Exercise description:
In how many lines of the data below does the word "agent" appear? Reply with the number and nothing more.

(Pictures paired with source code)
^^^^^^^^
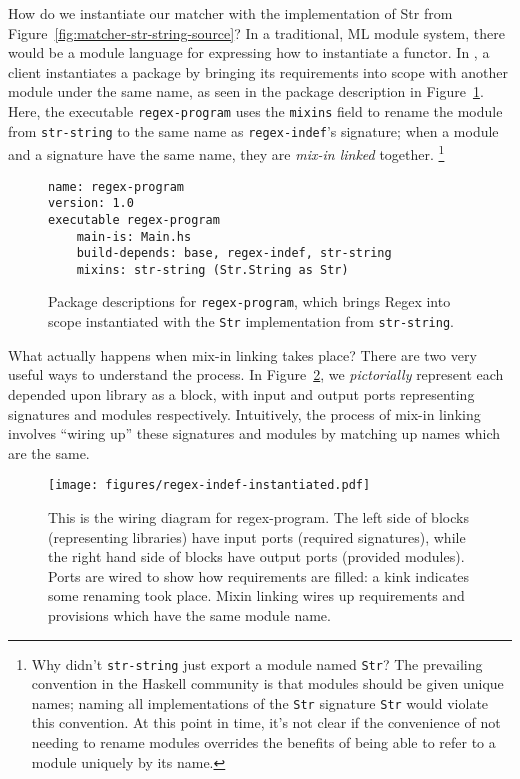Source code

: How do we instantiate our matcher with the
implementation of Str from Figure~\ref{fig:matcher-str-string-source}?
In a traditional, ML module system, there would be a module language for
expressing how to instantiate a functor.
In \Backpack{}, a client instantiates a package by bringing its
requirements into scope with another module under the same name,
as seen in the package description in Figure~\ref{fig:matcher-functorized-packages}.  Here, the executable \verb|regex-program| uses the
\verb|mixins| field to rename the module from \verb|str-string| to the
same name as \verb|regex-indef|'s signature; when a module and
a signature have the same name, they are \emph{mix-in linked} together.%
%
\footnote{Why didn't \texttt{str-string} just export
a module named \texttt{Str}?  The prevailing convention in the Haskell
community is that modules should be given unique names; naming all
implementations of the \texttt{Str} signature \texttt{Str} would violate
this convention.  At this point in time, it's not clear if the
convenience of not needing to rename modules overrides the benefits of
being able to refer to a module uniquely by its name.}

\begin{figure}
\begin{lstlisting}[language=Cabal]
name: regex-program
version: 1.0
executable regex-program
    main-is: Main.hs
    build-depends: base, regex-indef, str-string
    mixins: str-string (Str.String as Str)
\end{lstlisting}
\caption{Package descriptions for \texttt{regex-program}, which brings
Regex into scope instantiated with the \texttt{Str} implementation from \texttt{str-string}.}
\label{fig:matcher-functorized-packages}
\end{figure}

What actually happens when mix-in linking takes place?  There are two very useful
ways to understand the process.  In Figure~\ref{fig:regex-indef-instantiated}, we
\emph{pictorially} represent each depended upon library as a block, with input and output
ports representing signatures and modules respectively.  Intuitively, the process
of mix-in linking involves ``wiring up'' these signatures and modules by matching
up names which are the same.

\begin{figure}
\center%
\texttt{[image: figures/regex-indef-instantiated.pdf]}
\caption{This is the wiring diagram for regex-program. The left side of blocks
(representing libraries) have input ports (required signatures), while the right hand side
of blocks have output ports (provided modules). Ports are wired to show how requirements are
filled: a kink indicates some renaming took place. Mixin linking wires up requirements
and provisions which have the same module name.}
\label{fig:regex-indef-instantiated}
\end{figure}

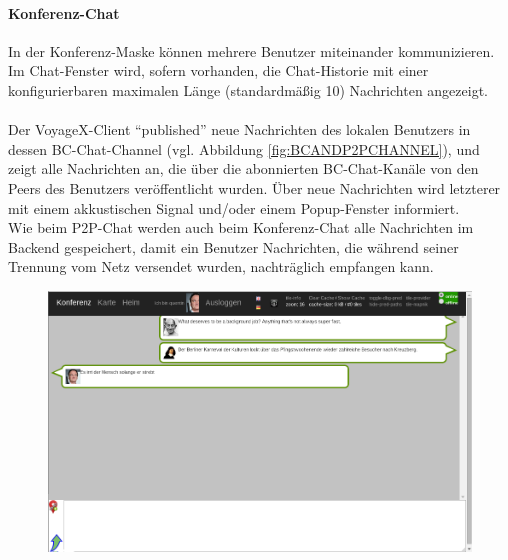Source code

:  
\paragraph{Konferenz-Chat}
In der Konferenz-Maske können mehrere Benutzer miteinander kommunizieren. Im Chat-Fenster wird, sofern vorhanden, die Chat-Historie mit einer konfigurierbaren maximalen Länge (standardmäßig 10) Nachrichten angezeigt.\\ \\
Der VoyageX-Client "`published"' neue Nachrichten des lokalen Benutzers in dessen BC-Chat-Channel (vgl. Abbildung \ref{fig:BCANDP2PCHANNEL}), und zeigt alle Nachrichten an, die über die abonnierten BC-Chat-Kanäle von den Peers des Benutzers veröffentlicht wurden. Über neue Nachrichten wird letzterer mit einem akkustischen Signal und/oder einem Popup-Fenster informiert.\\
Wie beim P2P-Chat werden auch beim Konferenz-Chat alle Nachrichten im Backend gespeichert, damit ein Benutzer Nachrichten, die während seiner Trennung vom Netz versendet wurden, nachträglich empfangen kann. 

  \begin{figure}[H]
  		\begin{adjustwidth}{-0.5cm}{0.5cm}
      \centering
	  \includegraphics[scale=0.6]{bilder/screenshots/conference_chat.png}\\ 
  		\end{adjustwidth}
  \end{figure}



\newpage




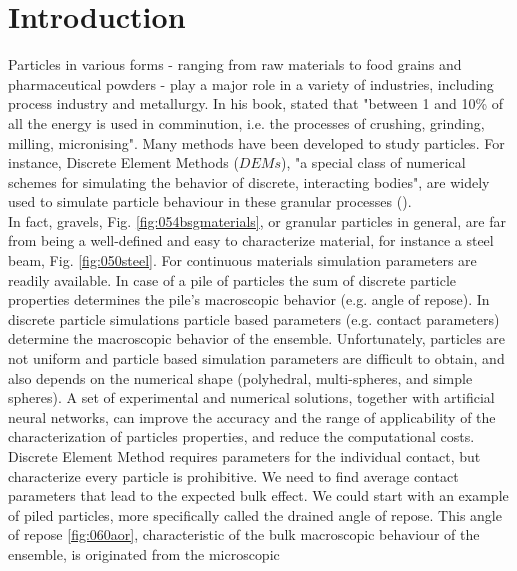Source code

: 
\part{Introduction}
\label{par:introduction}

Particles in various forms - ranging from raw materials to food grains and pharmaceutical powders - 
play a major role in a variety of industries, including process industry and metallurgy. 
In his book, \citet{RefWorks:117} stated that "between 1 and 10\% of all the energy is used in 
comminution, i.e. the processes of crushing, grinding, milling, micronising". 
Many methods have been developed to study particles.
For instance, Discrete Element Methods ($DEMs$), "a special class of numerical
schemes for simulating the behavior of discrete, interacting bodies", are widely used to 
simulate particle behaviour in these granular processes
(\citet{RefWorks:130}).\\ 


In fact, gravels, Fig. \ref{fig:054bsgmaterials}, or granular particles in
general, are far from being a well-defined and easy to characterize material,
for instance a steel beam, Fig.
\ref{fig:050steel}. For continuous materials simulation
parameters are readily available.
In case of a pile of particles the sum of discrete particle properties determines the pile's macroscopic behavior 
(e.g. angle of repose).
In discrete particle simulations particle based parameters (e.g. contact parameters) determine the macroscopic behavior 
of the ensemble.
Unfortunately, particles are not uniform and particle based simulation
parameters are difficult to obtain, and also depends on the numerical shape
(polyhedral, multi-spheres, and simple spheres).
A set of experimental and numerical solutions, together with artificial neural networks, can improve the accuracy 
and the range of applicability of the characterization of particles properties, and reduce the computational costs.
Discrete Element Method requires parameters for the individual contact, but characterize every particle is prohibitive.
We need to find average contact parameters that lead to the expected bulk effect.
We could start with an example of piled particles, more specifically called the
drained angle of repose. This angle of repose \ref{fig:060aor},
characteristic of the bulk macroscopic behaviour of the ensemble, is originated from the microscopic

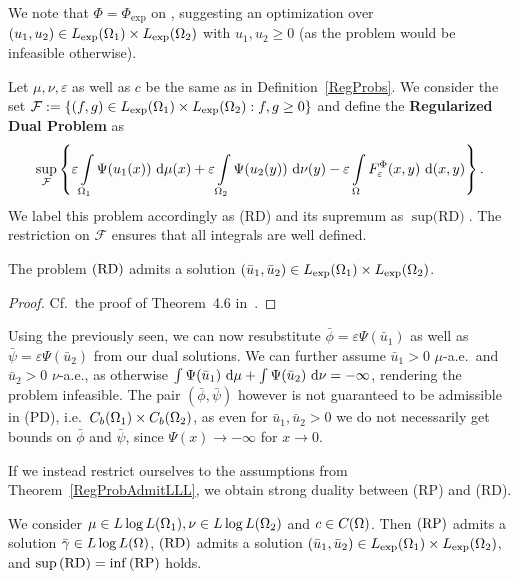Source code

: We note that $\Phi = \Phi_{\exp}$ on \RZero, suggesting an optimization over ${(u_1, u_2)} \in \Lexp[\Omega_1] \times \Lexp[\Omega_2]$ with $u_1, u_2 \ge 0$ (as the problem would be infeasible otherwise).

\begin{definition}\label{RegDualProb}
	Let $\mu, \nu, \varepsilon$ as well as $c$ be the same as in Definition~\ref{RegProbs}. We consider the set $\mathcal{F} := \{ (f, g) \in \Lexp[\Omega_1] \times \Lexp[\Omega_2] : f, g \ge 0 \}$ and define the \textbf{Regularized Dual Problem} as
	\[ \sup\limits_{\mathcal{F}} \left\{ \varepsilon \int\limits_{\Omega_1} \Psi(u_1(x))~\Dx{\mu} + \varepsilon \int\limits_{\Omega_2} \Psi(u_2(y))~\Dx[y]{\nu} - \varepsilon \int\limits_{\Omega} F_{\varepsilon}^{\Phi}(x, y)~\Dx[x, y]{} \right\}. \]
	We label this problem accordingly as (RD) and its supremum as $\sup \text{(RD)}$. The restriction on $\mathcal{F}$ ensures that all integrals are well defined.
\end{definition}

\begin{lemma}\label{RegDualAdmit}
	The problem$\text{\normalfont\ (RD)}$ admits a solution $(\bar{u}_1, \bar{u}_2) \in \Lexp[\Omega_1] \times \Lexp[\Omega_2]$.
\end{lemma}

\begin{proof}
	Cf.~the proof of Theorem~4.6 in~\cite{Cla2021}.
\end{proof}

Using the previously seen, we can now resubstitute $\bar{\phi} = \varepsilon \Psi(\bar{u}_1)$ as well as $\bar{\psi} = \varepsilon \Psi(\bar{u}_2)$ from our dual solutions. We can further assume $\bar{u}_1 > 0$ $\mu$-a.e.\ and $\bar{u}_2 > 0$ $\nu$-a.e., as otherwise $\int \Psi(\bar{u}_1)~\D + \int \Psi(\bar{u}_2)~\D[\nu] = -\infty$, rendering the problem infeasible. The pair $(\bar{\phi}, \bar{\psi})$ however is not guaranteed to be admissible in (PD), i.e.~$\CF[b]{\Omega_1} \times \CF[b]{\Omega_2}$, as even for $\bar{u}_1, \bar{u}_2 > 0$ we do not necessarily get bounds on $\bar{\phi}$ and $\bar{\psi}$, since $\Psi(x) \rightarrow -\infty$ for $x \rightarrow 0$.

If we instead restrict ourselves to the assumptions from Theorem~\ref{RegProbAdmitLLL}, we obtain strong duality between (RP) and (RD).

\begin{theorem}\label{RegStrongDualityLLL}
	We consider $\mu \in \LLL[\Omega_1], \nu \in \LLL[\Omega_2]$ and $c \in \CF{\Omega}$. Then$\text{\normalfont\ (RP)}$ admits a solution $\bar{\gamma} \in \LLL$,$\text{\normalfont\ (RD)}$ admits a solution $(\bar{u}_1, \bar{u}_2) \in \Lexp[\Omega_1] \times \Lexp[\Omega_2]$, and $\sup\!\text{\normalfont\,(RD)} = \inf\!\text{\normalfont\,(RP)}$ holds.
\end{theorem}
^^^^^^^^
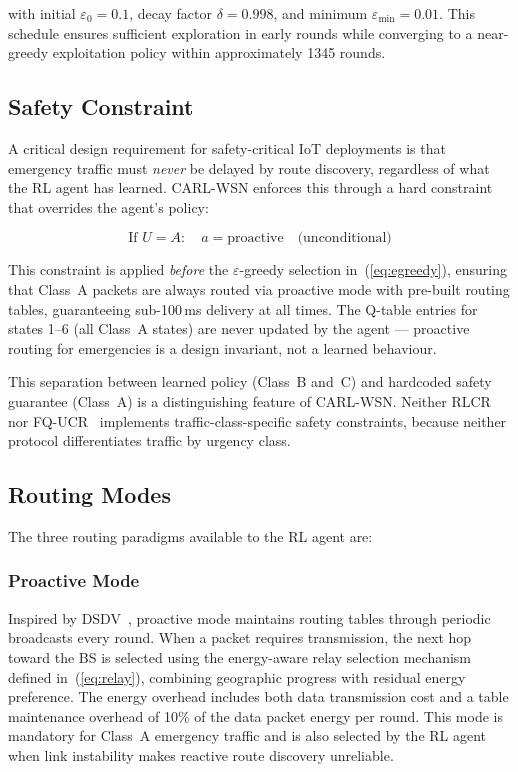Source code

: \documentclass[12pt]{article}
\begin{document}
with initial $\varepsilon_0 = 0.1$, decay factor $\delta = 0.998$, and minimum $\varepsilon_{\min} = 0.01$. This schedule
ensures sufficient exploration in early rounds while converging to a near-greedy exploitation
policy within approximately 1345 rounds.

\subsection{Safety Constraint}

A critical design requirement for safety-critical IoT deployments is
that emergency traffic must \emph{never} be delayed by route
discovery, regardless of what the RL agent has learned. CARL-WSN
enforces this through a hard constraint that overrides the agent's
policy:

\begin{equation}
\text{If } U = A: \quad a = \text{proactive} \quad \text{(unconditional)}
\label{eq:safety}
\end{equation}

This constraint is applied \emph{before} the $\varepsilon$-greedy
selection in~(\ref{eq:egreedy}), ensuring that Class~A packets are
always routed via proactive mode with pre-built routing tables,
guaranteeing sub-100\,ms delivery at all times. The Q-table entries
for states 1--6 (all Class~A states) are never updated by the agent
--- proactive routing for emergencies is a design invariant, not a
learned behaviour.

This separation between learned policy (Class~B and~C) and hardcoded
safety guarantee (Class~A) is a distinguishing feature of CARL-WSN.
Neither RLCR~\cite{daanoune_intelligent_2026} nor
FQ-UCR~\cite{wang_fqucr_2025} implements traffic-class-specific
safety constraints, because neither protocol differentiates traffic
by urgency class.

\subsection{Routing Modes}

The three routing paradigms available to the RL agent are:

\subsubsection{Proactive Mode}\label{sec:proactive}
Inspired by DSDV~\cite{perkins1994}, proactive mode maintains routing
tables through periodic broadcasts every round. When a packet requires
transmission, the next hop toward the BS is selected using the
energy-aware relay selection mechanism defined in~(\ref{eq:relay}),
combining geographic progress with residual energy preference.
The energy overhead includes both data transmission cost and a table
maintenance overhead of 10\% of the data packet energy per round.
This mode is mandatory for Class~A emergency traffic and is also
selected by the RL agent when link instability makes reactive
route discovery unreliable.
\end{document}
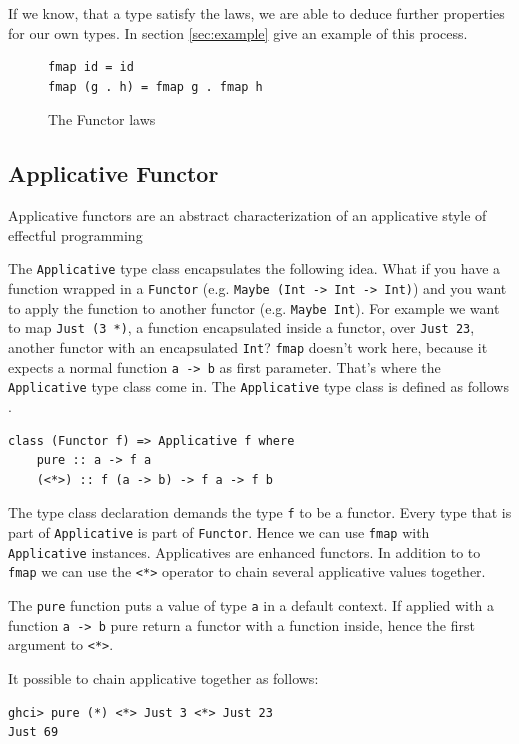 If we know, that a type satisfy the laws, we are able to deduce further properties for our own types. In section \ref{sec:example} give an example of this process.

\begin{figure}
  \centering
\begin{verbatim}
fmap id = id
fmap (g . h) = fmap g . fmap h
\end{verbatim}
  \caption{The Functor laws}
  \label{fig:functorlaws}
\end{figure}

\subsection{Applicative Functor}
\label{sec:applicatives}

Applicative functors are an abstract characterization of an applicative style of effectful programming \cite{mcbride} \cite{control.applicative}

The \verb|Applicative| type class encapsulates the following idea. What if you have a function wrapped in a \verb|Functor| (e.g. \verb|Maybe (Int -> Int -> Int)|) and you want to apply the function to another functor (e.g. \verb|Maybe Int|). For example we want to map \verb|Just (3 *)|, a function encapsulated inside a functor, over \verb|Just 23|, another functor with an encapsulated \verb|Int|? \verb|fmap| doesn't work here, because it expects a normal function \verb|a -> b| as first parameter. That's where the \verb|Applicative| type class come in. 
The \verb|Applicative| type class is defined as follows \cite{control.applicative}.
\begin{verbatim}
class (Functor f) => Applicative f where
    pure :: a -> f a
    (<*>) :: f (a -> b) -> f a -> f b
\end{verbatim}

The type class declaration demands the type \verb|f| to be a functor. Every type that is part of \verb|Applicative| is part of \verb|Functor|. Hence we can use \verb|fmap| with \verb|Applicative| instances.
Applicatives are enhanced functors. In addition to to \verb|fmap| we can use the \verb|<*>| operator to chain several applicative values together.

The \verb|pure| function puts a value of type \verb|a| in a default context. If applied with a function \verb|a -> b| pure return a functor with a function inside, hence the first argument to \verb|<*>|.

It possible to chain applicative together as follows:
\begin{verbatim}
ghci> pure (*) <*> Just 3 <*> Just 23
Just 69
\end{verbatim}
^^^^^^^^
Solved problem:
5